Mitsubishi Power is developing a 40-MW class gas turbine that can directly combust 100% ammonia under an initiative that responds to heightened global decarbonization ambitions, as well as Japan’s recent roadmap for ammonia fuel. 

The Yokohama–headquartered power equipment firm, a subsidiary of Mitsubishi Heavy Industries (MHI), on March 1 said it is targeting commercialization of the novel ammonia-capable gas turbine, which will be derived from its H-25 series, “in or around” 2025. 

“When achieved, it will mark the world’s first commercialized gas turbine to make exclusive use of ammonia as fuel in a system of this scale,” the company said. The gas turbine will “aid in the promotion of decarbonization of small to medium-scale power stations for industrial applications, [and] on remote islands,” it said. 

Direct Gas Turbine Combustion of Ammonia

The development is a notable new direction for Mitsubishi Power. Under its “Change in Power” campaign, the company is spearheading decarbonization technology development specifically geared to its flagship line of advanced gas turbines, and so far, it has made striking advances. 

Responding to Japan’s Basic Hydrogen Strategy, the company in 2018 set out to develop a large gas turbine that can combust 100% hydrogen. While Mitsubishi Power continues work on a pilot project to convert one of three units—a 440-MW M701F gas turbine—at Vattenfall’s 1.3-GW Magnum combined cycle plant in the Netherlands to renewable hydrogen by 2023, its Lake Mary, Florida–based Mitsubishi Power Americas arm in March 2020 secured its first contract for two hydrogen-capable M501JAC power trains to replace 1986-completed coal-fired units at the 1,800-MW Intermountain Power Project (IPP) in Utah.

In September 2020, it launched two standard hydrogen integration packages, “Hydaptive,” which is focused on power plant site integration, spanning the electrolyzers to the gas turbines, and “Hystore,” which develops hydrogen’s storage attributes. And that same month, it secured more contracts stemming from its hydrogen capability from developers for proposed gas power plants in Virginia, Ohio, and New York, as well as a hydrogen integration contract with Entergy Corp. In December, Canadian power producer Capital Power also ordered two M501JAC turbines to repower its Genesee Units 1 and 2 in Alberta from coal to natural gas. 
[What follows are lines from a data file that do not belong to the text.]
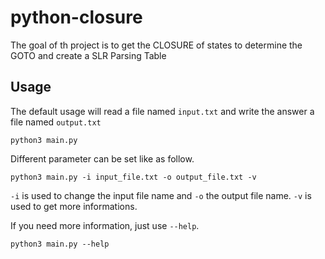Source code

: # python-closure
The goal of th project is to get the CLOSURE of states to determine the GOTO  and create a SLR Parsing Table

## Usage
The default usage will read a file named `input.txt` and write the answer a file named `output.txt`
``` commandline
python3 main.py
```
Different parameter can be set like as follow.
``` commandline
python3 main.py -i input_file.txt -o output_file.txt -v
```
`-i` is used to change the input file name and `-o` the output file name. `-v` is used to get more informations.

If you need more information, just use `--help`.
``` commandline
python3 main.py --help
```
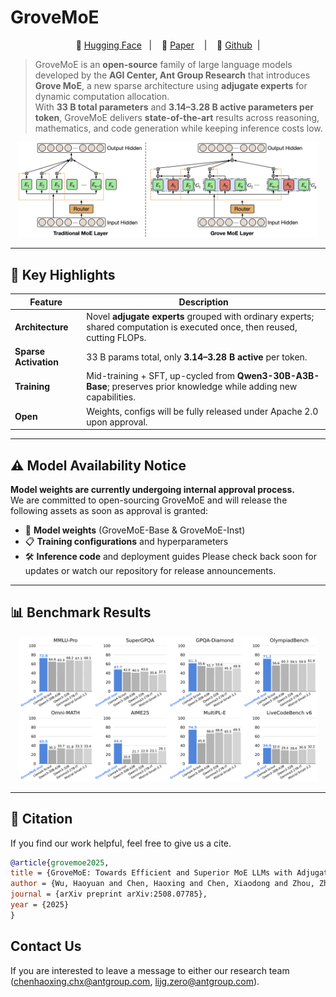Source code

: # **GroveMoE**
<!-- [![arXiv](https://img.shields.io/badge/arXiv-2508.07785-b31b1b.svg)](https://arxiv.org/abs/2508.07785)
[![Hugging Face](https://img.shields.io/badge/Hugging%20Face-FFD21E?logo=huggingface&logoColor=000)](https://huggingface.co/inclusionAI) -->

<p align="center">
🤗 <a href="https://huggingface.co/inclusionAI">Hugging Face</a>&nbsp&nbsp | &nbsp&nbsp 📑 <a href="https://arxiv.org/abs/2508.07785">Paper</a> &nbsp&nbsp | &nbsp&nbsp 🔗 <a href="https://github.com/inclusionAI/GroveMoE">Github</a>&nbsp&nbsp|

> GroveMoE is an **open-source** family of large language models developed by the **AGI Center, Ant Group Research**  that introduces **Grove MoE**, a new sparse architecture using **adjugate experts** for dynamic computation allocation.  
With **33 B total parameters** and **3.14–3.28 B active parameters per token**, GroveMoE delivers **state-of-the-art** results across reasoning, mathematics, and code generation while keeping inference costs low.

<p align="center"><img src="assets/grovemoe.png" width="95%"></p>

---

## 🌳 Key Highlights
| Feature | Description |
|---------|-------------|
| **Architecture** | Novel **adjugate experts** grouped with ordinary experts; shared computation is executed once, then reused, cutting FLOPs. |
| **Sparse Activation** | 33 B params total, only **3.14–3.28 B active** per token. |
| **Training** | Mid-training + SFT, up-cycled from **Qwen3-30B-A3B-Base**; preserves prior knowledge while adding new capabilities. |
| **Open** | Weights, configs will be fully released under Apache 2.0 upon approval. |

---

## ⚠️ Model Availability Notice
**Model weights are currently undergoing internal approval process.**  
We are committed to open-sourcing GroveMoE and will release the following assets as soon as approval is granted:
- 🤗 **Model weights** (GroveMoE-Base & GroveMoE-Inst)
- 📋 **Training configurations** and hyperparameters
- 🛠️ **Inference code** and deployment guides
Please check back soon for updates or watch our repository for release announcements.

---

## 📊 Benchmark Results

<p align="center"><img src="assets/results.png" width="95%"></p>

---

## 📖 Citation
If you find our work helpful, feel free to give us a cite.
```bibtex
@article{grovemoe2025,
title = {GroveMoE: Towards Efficient and Superior MoE LLMs with Adjugate Experts},
author = {Wu, Haoyuan and Chen, Haoxing and Chen, Xiaodong and Zhou, Zhanchao and Chen, Tieyuan and Zhuang, Yihong and Lu, Guoshan and Zhao, Junbo and Liu, Lin and Huang, Zenan and Lan, Zhenzhong and Yu, Bei and Li, Jianguo},
journal = {arXiv preprint arXiv:2508.07785},
year = {2025}
}
```

## Contact Us
If you are interested to leave a message to either our research team (chenhaoxing.chx@antgroup.com, lijg.zero@antgroup.com).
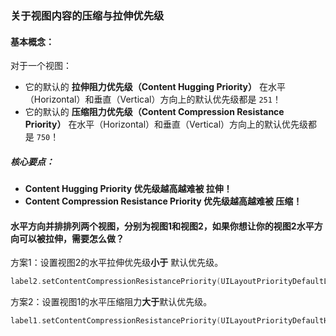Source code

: ### 关于视图内容的压缩与拉伸优先级

#### 基本概念：

对于一个视图：

- 它的默认的 **拉伸阻力优先级（Content Hugging Priority）** 在水平（Horizontal）和垂直（Vertical）方向上的默认优先级都是 `251`！
- 它的默认的 **压缩阻力优先级（Content Compression Resistance Priority）** 在水平（Horizontal）和垂直（Vertical）方向上的默认优先级都是 `750`！

##### 核心要点：

- **Content Hugging Priority 优先级越高越难被 拉伸！**
- **Content Compression Resistance Priority 优先级越高越难被 压缩！**

#### 水平方向并排排列两个视图，分别为视图1和视图2，如果你想让你的视图2水平方向可以被拉伸，需要怎么做？

方案1：设置视图2的水平拉伸优先级**小于** 默认优先级。

```swift
label2.setContentCompressionResistancePriority(UILayoutPriorityDefaultLow, for: .horizontal)
```

方案2：设置视图1的水平压缩阻力**大于**默认优先级。

```swift
label1.setContentCompressionResistancePriority(UILayoutPriorityDefaultHigh, for: .horizontal)
```





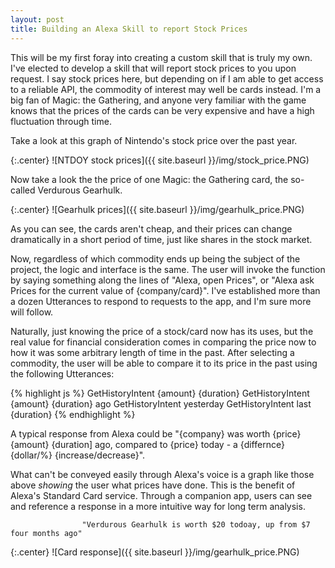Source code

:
 ```yaml
---
layout: post
title: Building an Alexa Skill to report Stock Prices
---
```


This will be my first foray into creating a custom skill that is truly my own. I've elected to develop a skill that will report stock prices to you upon request. I say stock prices here, but depending on if I am able to get access to a reliable API, the commodity of interest may well be cards instead. I'm a big fan of Magic: the Gathering, and anyone very familiar with the game knows that the prices of the cards can be very expensive and have a high fluctuation through time.

Take a look at this graph of Nintendo's stock price over the past year.

{:.center}
![NTDOY stock prices]({{ site.baseurl }}/img/stock_price.PNG)

Now take a look the the price of one Magic: the Gathering card, the so-called Verdurous Gearhulk.

{:.center}
![Gearhulk prices]({{ site.baseurl }}/img/gearhulk_price.PNG)

As you can see, the cards aren't cheap, and their prices can change dramatically in a short period of time, just like shares in the stock market.

Now, regardless of which commodity ends up being the subject of the project, the logic and interface is the same. The user will invoke the function by saying something along the lines of "Alexa, open Prices", or "Alexa ask Prices for the current value of {company/card}". I've established more than a dozen Utterances to respond to requests to the app, and I'm sure more will follow.

Naturally, just knowing the price of a stock/card now has its uses, but the real value for financial consideration comes in comparing the price now to how it was some arbitrary length of time in the past. After selecting a commodity, the user will be able to compare it to its price in the past using the following Utterances:

{% highlight js %}
GetHistoryIntent {amount} {duration} 
GetHistoryIntent {amount} {duration} ago
GetHistoryIntent yesterday
GetHistoryIntent last {duration}
{% endhighlight %}

A typical response from Alexa could be "{company} was worth {price} {amount} {duration] ago, compared to {price} today - a {differnce} {dollar/%} {increase/decrease}".

What can't be conveyed easily through Alexa's voice is a graph like those above _showing_ the user what prices have done. This is the benefit of Alexa's Standard Card service. Through a companion app, users can see and reference a response in a more intuitive way for long term analysis.

					"Verdurous Gearhulk is worth $20 todoay, up from $7 four months ago"

{:.center}
![Card response]({{ site.baseurl }}/img/gearhulk_price.PNG)
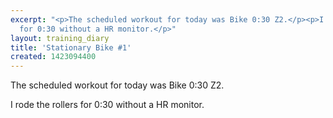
 ```yaml
---
excerpt: "<p>The scheduled workout for today was Bike 0:30 Z2.</p><p>I rode the rollers
  for 0:30 without a HR monitor.</p>"
layout: training_diary
title: 'Stationary Bike #1'
created: 1423094400
---
```

<p>The scheduled workout for today was Bike 0:30 Z2.</p><p>I rode the rollers for 0:30 without a HR monitor.</p>
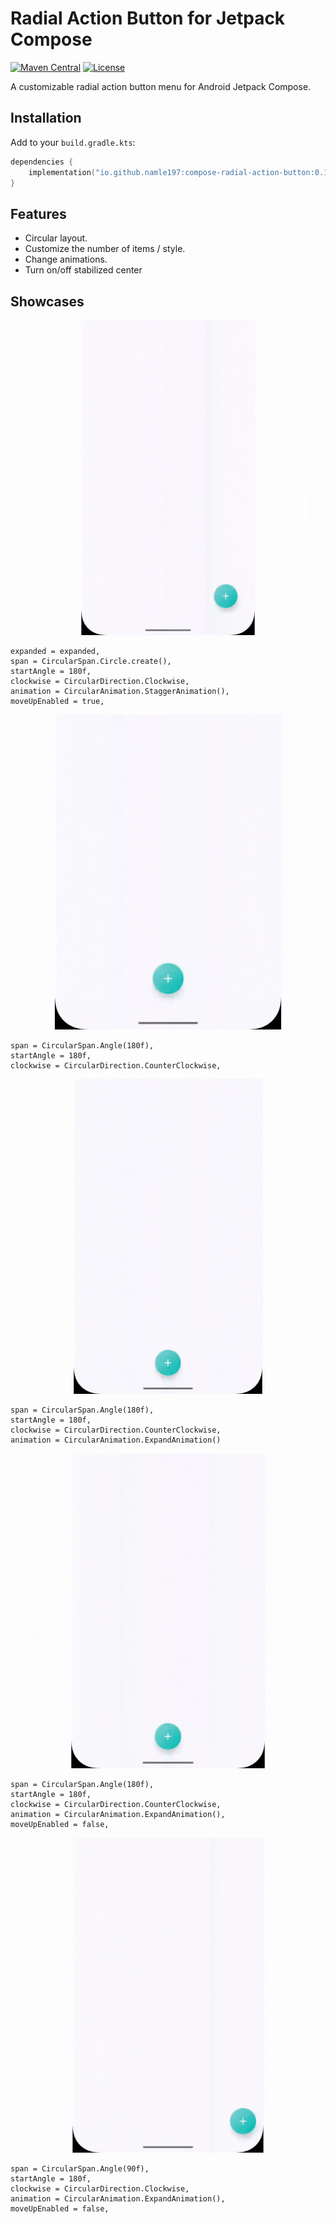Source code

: # Radial Action Button for Jetpack Compose

[![Maven Central](https://img.shields.io/maven-central/v/io.github.namle197/compose-radial-action-button)](https://search.maven.org/artifact/io.github.namle197/compose-radial-action-button)
[![License](https://img.shields.io/badge/License-MIT-blue.svg)](https://opensource.org/licenses/MIT)

A customizable radial action button menu for Android Jetpack Compose.

## Installation

Add to your `build.gradle.kts`:

```kotlin
dependencies {
    implementation("io.github.namle197:compose-radial-action-button:0.1.0")
}
```
## Features
- Circular layout.
- Customize the number of items / style.
- Change animations.
- Turn on/off stabilized center

## Showcases
<img src="docs/images/full_circle_move_up.gif"/>

```
expanded = expanded,
span = CircularSpan.Circle.create(),
startAngle = 180f,
clockwise = CircularDirection.Clockwise,
animation = CircularAnimation.StaggerAnimation(),
moveUpEnabled = true,
```
<img src="docs/images/half_circle_move_up.gif"/>

```
span = CircularSpan.Angle(180f),
startAngle = 180f,
clockwise = CircularDirection.CounterClockwise,
```

<img src="docs/images/half_expand_animation.gif"/>

```
span = CircularSpan.Angle(180f),
startAngle = 180f,
clockwise = CircularDirection.CounterClockwise,
animation = CircularAnimation.ExpandAnimation()
```

<img src="docs/images/half_stabilized.gif"/>

```
span = CircularSpan.Angle(180f),
startAngle = 180f,
clockwise = CircularDirection.CounterClockwise,
animation = CircularAnimation.ExpandAnimation(),
moveUpEnabled = false,
```

<img src="docs/images/quarter_stablized.gif"/>

```
span = CircularSpan.Angle(90f),
startAngle = 180f,
clockwise = CircularDirection.Clockwise,
animation = CircularAnimation.ExpandAnimation(),
moveUpEnabled = false,
```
Mitsubishi Power has said that because its M501JAC gas turbine model integrates a combustor technology to address flashback (backfire), combustion pressure fluctuation, and nitrogen oxide (NOx) emissions, the J-series model is already capable of combusting a mix of natural gas and up to 30% hydrogen. To get to a 100% hydrogen capability, technology developers are now exploring combustor technology that enables efficient mixing of hydrogen and air via an upgraded fuel delivery nozzle design. Mitsubishi Power Americas CEO Paul Browning in February told POWER the company is targeting development of 100% hydrogen combustion technology by 2025.
However, in tandem, Mitsubishi Power (and MHI) have also been studying gas turbine systems using ammonia as an energy carrier. Since 2017, as part of the Japanese Cabinet’s Strategic Innovative Promotion Program, and Japan’s New Energy and Industrial Technology Development Organization (NEDO), the company has focused efforts on developing a system that thermally cracks—using waste heat—ammonia (NH3) into hydrogen and nitrogen, and then combusts that hydrogen in a gas turbine. 

Company documents suggest the approach may be better suited for smaller gas turbines, owing to specific characteristics associated with ammonia combustion. For example, because ammonia has a low combustion speed, it requires a much larger combustor. And because ammonia contains nitrogen, any system using it as a fuel will need to tackle the “fuel NOx” it generates, it said. Mitsubishi Power has explored lowering the NOx via two-stage combustion, but it said larger gas turbines posed “many technical problems, such as upsizing and complication of the combustor.”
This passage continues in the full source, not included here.